Copy the lines below exactly, starting with the first and finishing with the one holding "0 auto 10px"; do not copy the pictures.

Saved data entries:
* * * * *

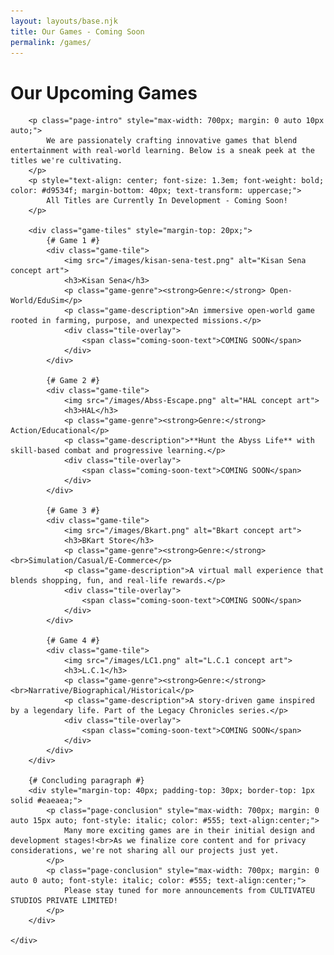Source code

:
 ```yaml
---
layout: layouts/base.njk
title: Our Games - Coming Soon
permalink: /games/
---
```


<div class="page-content">
    <div class="container">
        <h1 class="section-title page-title">Our Upcoming Games</h1>

        <p class="page-intro" style="max-width: 700px; margin: 0 auto 10px auto;">
            We are passionately crafting innovative games that blend entertainment with real-world learning. Below is a sneak peek at the titles we're cultivating.
        </p>
        <p style="text-align: center; font-size: 1.3em; font-weight: bold; color: #d9534f; margin-bottom: 40px; text-transform: uppercase;">
            All Titles are Currently In Development - Coming Soon!
        </p>

        <div class="game-tiles" style="margin-top: 20px;">
            {# Game 1 #}
            <div class="game-tile">
                <img src="/images/kisan-sena-test.png" alt="Kisan Sena concept art">
                <h3>Kisan Sena</h3>
                <p class="game-genre"><strong>Genre:</strong> Open-World/EduSim</p>
                <p class="game-description">An immersive open-world game rooted in farming, purpose, and unexpected missions.</p>
                <div class="tile-overlay"> 
                    <span class="coming-soon-text">COMING SOON</span>
                </div>
            </div>

            {# Game 2 #}
            <div class="game-tile">
                <img src="/images/Abss-Escape.png" alt="HAL concept art">
                <h3>HAL</h3>
                <p class="game-genre"><strong>Genre:</strong> Action/Educational</p>
                <p class="game-description">**Hunt the Abyss Life** with skill-based combat and progressive learning.</p>
                <div class="tile-overlay"> 
                    <span class="coming-soon-text">COMING SOON</span>
                </div>
            </div>

            {# Game 3 #}
            <div class="game-tile">
                <img src="/images/Bkart.png" alt="Bkart concept art">
                <h3>BKart Store</h3>
                <p class="game-genre"><strong>Genre:</strong> <br>Simulation/Casual/E-Commerce</p>
                <p class="game-description">A virtual mall experience that blends shopping, fun, and real-life rewards.</p>
                <div class="tile-overlay"> 
                    <span class="coming-soon-text">COMING SOON</span>
                </div>
            </div>

            {# Game 4 #}
            <div class="game-tile">
                <img src="/images/LC1.png" alt="L.C.1 concept art">
                <h3>L.C.1</h3>
                <p class="game-genre"><strong>Genre:</strong> <br>Narrative/Biographical/Historical</p>
                <p class="game-description">A story-driven game inspired by a legendary life. Part of the Legacy Chronicles series.</p>
                <div class="tile-overlay"> 
                    <span class="coming-soon-text">COMING SOON</span>
                </div>
            </div>
        </div>

        {# Concluding paragraph #}
        <div style="margin-top: 40px; padding-top: 30px; border-top: 1px solid #eaeaea;">
            <p class="page-conclusion" style="max-width: 700px; margin: 0 auto 15px auto; font-style: italic; color: #555; text-align:center;">
                Many more exciting games are in their initial design and development stages!<br>As we finalize core content and for privacy considerations, we're not sharing all our projects just yet.
            </p>
            <p class="page-conclusion" style="max-width: 700px; margin: 0 auto 0 auto; font-style: italic; color: #555; text-align:center;">
                Please stay tuned for more announcements from CULTIVATEU STUDIOS PRIVATE LIMITED!
            </p>
        </div>

    </div>
</div>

* * * * *

■ Worked solution
Source code

:
 ```yaml
---
layout: layouts/base.njk
title: Our Games - Coming Soon
permalink: /games/
---
```


<div class="page-content">
    <div class="container">
        <h1 class="section-title page-title">Our Upcoming Games</h1>

        <p class="page-intro" style="max-width: 700px; margin: 0 auto 10px auto;">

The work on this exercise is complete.